Als Hinweis darauf, dass Berlin dezidiert auf Eigenständigkeit besteht, kann ein Namensartikel des stellvertretenden Vorsitzenden der CDU/CSU-Bundestagsfraktion Johann Wadephul gelten, den die zuverlässig transatlantisch orientierte Frankfurter Allgemeine Zeitung gestern druckte – am Tag der Amtseinführung von US-Präsident Biden. Wadephul erklärt darin, „politisch“ habe es „zu jeder Zeit Anknüpfungspunkte zur Zusammenarbeit“ mit Russland gegeben; es sei nun „an der Zeit, diese aufzugreifen“.

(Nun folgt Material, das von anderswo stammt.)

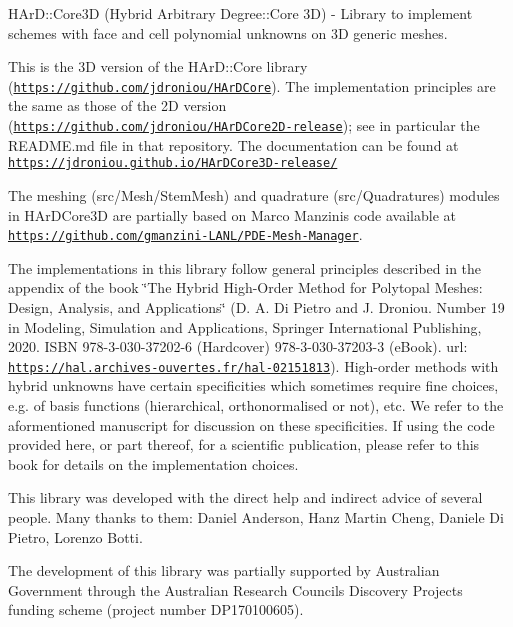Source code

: H\+Ar\+D\+::\+Core3D (Hybrid Arbitrary Degree\+::\+Core 3D) -\/ Library to implement schemes with face and cell polynomial unknowns on 3D generic meshes.

This is the 3D version of the H\+Ar\+D\+::\+Core library (\href{https://github.com/jdroniou/HArDCore}{\tt https\+://github.\+com/jdroniou/\+H\+Ar\+D\+Core}). The implementation principles are the same as those of the 2D version (\href{https://github.com/jdroniou/HArDCore2D-release}{\tt https\+://github.\+com/jdroniou/\+H\+Ar\+D\+Core2\+D-\/release}); see in particular the R\+E\+A\+D\+M\+E.\+md file in that repository. The documentation can be found at \href{https://jdroniou.github.io/HArDCore3D-release/}{\tt https\+://jdroniou.\+github.\+io/\+H\+Ar\+D\+Core3\+D-\/release/}

The meshing (src/\+Mesh/\+Stem\+Mesh) and quadrature (src/\+Quadratures) modules in H\+Ar\+D\+Core3D are partially based on Marco Manzini\textquotesingle{}s code available at \href{https://github.com/gmanzini-LANL/PDE-Mesh-Manager}{\tt https\+://github.\+com/gmanzini-\/\+L\+A\+N\+L/\+P\+D\+E-\/\+Mesh-\/\+Manager}.

The implementations in this library follow general principles described in the appendix of the book \char`\"{}\+The Hybrid High-\/\+Order Method for Polytopal Meshes\+: Design, Analysis, and Applications\char`\"{} (D. A. Di Pietro and J. Droniou. Number 19 in Modeling, Simulation and Applications, Springer International Publishing, 2020. I\+S\+BN 978-\/3-\/030-\/37202-\/6 (Hardcover) 978-\/3-\/030-\/37203-\/3 (e\+Book). url\+: \href{https://hal.archives-ouvertes.fr/hal-02151813}{\tt https\+://hal.\+archives-\/ouvertes.\+fr/hal-\/02151813}). High-\/order methods with hybrid unknowns have certain specificities which sometimes require fine choices, e.\+g. of basis functions (hierarchical, orthonormalised or not), etc. We refer to the aformentioned manuscript for discussion on these specificities. If using the code provided here, or part thereof, for a scientific publication, please refer to this book for details on the implementation choices.

This library was developed with the direct help and indirect advice of several people. Many thanks to them\+: Daniel Anderson, Hanz Martin Cheng, Daniele Di Pietro, Lorenzo Botti.

The development of this library was partially supported by Australian Government through the Australian Research Council\textquotesingle{}s Discovery Projects funding scheme (project number D\+P170100605).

Die Forderung kommt zu einer Zeit, zu der der designierte US-Außenminister Antony Blinken Pläne mitgeteilt hat, die auf eine Verschärfung der Spannungen mit Moskau hinauslaufen; so spricht er sich etwa für einen NATO-Beitritt Georgiens aus. Wadephul weist darauf hin, dass Berlin NATO-Aufnahmegespräche mit Georgien bereits in der Vergangenheit verhindert hat, und plädiert für konkrete Schritte der Kooperation mit Russland – mit dem „Ziel eines gemeinsamen Wirtschaftsraumes von Lissabon bis Wladiwostok“.

Die Forderung, die als ein rotes Tuch für Washington gelten kann, verbindet der CDU-Außenpolitiker mit dem Hinweis, es sei „nicht ausgemacht“, „auf welcher Seite“ Moskau im Großkonflikt zwischen dem Westen und China stehe; auch im Hinblick darauf solle die EU nun „auf Russland zugehen und Deutschland dazu den Anstoß geben“.